製品開発に従事する設計者を対象に、インダストリアルデザインの活用メリットと実践的な活用方法を学ぶ連載。今回は良いデザインの定義、デザインとコストの関係、デザインの評価方法について解説する。
「デザインを良くするためにはお金をかけるしかない」と思っている人が多いように感じます。果たしてそれは真実なのでしょうか? 今回は工業製品開発のデザインとそのコストに焦点を当てて解説します。
メーカーでモノづくりに従事している人であれば、間違いなく「コスト」について考えたことがあると思います。そして、その多くが“コストダウン”についてではないかと推察します。逆に、「この製品の製造コストはもっと高い方がいい」などと“コストアップ”につながるアイデアを考えたことは著者の実務経験の中で一度もありませんし、聞いたこともありません。
設計や製造だけでなく、デザインを進めるに当たっても“コストの話”は付き物です。インダストリアルデザイナーと仕事をしたことのある読者であれば、デザイナーの要望を再現しようとするとコストが計画よりも積み上がってしまうことが分かり、頭を抱えてしまった……という経験がある人も少なくないでしょう。
「デザインを良くするにはお金をかけざるを得ない」と考える設計者やデザイナーは多いようです。確かにデザインを良くするためにお金をかけることは珍しくありませんが、果たしてそれは必要条件なのでしょうか。
結論、良いデザインを実現するためにコストアップが不可欠かというと、必ずしもそうではありません。むしろ、適切なコストで作れるデザインであることが、良いデザインの前提条件ともいえます。
それでは、この理由について著者の実体験を踏まえながら解説していきます。
そもそも工業製品における「良いデザイン」とは何を意味するのでしょうか。良いデザインというと、まずは見た目の美しさ(意匠性)を思い浮かべるかもしれません。確かに、デザインという言葉が普及し始めた1960年代の日本では「デザイン=見た目の美しさ」であったのは間違いありません。しかし、(これまでの記事でも解説したように)元来デザインおよびデザイナーは製品の見た目を美しくするだけではなく、使い勝手や機能性に関しても追求し、それらをより良くする役割を担っています。
また、時代の流れとともにデザインに期待される領域はさらに広がっており、昨今では環境への配慮や技術的な革新性でさえも“デザインに期待される要素”となっています。

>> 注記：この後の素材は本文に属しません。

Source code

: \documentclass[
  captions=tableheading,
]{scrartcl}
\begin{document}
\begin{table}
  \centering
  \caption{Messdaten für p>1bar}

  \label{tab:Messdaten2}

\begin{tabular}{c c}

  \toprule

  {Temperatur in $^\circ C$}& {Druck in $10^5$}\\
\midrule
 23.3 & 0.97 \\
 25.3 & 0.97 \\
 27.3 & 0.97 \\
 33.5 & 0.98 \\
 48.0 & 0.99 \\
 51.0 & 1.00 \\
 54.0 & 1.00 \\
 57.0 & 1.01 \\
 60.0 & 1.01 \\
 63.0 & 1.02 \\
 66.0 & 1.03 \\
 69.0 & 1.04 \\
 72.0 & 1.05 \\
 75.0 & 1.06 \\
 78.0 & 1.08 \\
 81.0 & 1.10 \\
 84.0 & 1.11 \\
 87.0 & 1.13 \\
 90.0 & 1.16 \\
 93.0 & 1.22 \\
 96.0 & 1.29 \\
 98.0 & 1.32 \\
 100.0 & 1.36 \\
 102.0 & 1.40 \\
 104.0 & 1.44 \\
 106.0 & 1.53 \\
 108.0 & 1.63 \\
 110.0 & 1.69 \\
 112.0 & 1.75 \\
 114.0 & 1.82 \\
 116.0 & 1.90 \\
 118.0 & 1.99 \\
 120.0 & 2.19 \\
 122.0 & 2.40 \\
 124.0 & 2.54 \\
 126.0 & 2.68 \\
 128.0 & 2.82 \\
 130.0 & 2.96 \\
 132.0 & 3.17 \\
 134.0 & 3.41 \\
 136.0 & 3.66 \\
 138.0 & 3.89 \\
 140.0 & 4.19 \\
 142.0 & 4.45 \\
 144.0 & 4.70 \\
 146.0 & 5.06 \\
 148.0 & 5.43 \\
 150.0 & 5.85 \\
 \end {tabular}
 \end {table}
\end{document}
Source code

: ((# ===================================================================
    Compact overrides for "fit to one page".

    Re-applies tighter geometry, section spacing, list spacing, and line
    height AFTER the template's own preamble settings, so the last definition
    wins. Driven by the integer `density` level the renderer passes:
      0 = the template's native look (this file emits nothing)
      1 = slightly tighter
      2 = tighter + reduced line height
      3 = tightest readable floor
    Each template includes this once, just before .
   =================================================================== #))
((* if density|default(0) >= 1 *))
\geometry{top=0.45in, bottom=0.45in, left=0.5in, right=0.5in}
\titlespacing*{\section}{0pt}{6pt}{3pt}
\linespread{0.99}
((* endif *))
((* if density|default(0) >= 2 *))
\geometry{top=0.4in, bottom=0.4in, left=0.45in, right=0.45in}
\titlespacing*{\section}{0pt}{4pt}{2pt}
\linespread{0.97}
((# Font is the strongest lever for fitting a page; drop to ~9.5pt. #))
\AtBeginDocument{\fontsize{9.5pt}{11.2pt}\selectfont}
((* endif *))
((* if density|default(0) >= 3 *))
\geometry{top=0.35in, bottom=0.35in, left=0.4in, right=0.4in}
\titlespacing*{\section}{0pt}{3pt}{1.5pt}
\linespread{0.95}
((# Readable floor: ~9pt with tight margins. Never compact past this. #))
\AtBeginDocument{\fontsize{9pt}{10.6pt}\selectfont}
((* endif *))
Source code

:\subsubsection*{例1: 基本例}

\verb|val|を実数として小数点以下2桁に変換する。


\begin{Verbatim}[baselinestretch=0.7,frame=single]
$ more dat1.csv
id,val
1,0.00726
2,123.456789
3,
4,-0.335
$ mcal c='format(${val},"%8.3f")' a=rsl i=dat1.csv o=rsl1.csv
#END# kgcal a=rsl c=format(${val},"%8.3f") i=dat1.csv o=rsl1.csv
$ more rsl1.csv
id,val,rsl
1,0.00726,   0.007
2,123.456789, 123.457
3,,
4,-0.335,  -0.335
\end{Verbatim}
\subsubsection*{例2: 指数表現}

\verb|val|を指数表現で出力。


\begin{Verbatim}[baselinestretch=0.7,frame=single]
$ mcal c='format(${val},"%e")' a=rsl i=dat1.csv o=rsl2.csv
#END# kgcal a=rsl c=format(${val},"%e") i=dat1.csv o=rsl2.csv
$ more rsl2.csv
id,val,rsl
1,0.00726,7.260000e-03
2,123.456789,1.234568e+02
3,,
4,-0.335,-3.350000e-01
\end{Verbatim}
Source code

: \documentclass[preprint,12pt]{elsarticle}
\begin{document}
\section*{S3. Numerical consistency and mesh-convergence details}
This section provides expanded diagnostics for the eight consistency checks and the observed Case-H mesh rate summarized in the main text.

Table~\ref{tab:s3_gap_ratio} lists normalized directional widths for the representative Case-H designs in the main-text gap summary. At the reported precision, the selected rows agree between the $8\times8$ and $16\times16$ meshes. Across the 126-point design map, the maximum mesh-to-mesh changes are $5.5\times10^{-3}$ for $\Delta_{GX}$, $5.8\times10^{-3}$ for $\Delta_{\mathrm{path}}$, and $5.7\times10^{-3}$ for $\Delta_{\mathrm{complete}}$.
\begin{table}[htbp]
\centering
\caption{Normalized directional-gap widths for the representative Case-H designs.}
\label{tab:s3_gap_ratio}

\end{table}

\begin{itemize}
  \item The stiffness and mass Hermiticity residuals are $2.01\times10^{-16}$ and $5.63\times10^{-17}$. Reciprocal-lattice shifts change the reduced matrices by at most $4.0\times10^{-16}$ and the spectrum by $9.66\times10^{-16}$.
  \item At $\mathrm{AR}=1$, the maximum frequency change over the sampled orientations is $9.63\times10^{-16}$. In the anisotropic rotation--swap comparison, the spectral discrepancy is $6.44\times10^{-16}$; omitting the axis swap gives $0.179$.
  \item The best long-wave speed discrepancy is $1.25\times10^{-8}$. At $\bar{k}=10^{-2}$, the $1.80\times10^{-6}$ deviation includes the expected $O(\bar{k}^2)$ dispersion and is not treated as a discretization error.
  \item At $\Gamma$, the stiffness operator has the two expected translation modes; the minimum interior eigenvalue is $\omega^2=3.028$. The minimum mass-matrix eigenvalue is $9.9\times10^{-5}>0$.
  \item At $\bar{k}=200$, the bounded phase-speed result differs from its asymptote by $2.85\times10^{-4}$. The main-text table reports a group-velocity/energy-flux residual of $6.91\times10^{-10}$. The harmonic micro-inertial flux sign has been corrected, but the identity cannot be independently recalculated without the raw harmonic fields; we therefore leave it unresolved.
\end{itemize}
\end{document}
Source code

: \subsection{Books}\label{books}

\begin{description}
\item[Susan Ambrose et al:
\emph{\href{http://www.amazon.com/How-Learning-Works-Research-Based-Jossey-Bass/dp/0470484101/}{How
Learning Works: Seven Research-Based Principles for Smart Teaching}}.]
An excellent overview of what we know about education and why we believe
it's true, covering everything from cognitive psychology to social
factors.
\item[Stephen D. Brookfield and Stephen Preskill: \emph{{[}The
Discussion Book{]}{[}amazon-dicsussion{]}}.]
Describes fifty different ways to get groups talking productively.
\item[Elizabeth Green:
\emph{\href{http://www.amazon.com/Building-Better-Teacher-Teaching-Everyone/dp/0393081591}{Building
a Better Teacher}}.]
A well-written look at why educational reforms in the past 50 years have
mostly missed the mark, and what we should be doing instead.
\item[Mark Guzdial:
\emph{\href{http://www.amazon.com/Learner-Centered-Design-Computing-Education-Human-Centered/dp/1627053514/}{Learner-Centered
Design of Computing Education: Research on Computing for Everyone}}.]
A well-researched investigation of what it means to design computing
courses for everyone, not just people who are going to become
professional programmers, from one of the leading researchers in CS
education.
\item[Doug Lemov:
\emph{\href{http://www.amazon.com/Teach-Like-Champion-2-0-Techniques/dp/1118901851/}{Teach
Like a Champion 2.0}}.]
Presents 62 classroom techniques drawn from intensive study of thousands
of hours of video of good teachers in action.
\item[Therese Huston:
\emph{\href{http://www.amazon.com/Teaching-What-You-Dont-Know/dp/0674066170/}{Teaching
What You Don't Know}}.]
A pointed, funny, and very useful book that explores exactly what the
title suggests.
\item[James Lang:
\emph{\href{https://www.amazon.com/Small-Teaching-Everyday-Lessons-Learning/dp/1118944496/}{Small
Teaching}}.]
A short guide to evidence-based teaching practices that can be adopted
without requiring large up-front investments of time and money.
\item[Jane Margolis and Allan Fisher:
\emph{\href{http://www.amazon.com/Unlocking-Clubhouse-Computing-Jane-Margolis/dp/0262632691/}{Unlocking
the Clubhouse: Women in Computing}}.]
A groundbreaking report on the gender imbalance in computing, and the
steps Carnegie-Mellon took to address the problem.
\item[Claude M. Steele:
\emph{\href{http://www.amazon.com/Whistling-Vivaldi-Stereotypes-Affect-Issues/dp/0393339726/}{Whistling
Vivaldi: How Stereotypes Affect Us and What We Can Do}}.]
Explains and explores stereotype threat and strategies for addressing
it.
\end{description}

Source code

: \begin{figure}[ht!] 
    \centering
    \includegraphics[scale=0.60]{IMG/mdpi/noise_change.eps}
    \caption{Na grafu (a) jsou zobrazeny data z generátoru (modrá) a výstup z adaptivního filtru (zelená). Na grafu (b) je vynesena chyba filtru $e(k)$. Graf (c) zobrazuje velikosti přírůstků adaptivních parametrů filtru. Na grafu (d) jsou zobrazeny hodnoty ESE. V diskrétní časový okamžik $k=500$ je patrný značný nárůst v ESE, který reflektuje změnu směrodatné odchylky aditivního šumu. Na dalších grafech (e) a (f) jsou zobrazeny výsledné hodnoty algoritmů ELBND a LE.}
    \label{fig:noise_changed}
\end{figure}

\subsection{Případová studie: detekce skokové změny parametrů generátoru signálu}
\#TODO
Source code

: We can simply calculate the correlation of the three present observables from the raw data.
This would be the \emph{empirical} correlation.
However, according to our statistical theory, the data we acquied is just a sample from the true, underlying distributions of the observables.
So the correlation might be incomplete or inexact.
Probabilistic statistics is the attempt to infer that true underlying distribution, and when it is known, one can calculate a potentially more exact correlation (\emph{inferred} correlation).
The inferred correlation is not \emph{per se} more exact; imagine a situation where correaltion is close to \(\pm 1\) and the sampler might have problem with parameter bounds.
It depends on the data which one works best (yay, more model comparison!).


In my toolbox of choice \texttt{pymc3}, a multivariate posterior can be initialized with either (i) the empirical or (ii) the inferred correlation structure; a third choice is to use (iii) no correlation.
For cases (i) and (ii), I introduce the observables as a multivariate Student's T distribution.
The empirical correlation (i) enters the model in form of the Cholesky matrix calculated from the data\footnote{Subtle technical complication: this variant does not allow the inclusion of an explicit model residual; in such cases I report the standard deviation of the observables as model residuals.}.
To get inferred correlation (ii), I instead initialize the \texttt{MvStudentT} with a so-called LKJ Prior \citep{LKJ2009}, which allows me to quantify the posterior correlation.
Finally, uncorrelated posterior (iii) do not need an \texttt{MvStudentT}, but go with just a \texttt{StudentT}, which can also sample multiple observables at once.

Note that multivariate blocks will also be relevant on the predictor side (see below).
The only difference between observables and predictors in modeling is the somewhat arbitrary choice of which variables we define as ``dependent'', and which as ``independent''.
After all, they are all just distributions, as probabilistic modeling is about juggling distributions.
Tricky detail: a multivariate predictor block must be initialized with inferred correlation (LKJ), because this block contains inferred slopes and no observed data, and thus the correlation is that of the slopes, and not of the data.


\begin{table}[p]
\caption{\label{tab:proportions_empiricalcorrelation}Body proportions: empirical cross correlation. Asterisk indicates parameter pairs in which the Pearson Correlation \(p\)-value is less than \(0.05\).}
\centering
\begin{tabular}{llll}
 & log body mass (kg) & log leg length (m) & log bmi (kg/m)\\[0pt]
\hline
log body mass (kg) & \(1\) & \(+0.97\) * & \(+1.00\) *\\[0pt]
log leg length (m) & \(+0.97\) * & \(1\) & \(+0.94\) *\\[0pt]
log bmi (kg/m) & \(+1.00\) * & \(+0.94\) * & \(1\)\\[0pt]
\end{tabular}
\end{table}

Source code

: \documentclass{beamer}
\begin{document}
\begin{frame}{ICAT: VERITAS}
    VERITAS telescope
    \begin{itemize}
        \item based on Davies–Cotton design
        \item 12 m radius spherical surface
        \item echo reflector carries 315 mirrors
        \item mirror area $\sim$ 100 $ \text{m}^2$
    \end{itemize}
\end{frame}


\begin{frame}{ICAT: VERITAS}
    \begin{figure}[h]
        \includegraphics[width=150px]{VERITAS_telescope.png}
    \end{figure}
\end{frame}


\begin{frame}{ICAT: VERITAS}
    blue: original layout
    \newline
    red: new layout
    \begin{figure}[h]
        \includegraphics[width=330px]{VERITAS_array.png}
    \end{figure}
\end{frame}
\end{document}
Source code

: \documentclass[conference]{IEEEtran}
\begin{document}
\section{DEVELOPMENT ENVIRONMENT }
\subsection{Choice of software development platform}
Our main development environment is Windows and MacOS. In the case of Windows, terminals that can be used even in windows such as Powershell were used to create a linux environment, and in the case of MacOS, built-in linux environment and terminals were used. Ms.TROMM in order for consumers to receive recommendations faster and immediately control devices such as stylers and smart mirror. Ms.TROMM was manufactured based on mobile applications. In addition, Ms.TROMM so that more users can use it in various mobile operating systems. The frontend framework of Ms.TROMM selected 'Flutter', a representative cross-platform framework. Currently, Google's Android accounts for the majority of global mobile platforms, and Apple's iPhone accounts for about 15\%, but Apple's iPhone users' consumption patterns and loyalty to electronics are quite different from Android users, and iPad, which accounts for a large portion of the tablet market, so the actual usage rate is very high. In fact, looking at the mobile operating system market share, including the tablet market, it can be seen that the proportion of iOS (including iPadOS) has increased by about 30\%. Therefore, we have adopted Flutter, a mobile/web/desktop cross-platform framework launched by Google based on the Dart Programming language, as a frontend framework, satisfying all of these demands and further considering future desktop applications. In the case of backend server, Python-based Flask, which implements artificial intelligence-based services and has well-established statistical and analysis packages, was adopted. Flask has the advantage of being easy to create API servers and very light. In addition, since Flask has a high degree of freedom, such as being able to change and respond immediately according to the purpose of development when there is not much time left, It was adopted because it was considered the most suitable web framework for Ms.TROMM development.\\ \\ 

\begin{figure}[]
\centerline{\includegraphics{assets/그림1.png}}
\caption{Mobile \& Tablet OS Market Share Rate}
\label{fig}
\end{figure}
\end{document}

こういった流れを受けてか、日本デザイン振興会が運営する「グッドデザイン賞」では現在(2023年時点)、以下を審査の視点として公表しています(参考:2023年度グッドデザイン賞 審査について)。
デザインの評価にはさまざまな観点が存在し、単に美しい見た目だけでなく、使いやすさや機能性、環境への配慮、社会的貢献なども考慮されます。お金(コスト)をかけて美しい見た目にしたからといって、それが必ずしも良いデザインであるとはいえません。また、美しい見た目を実現する過程の中で、非合理的なプロセスが含まれるようであれば、「それは悪いデザインだ」と評価されてしまう可能性があります。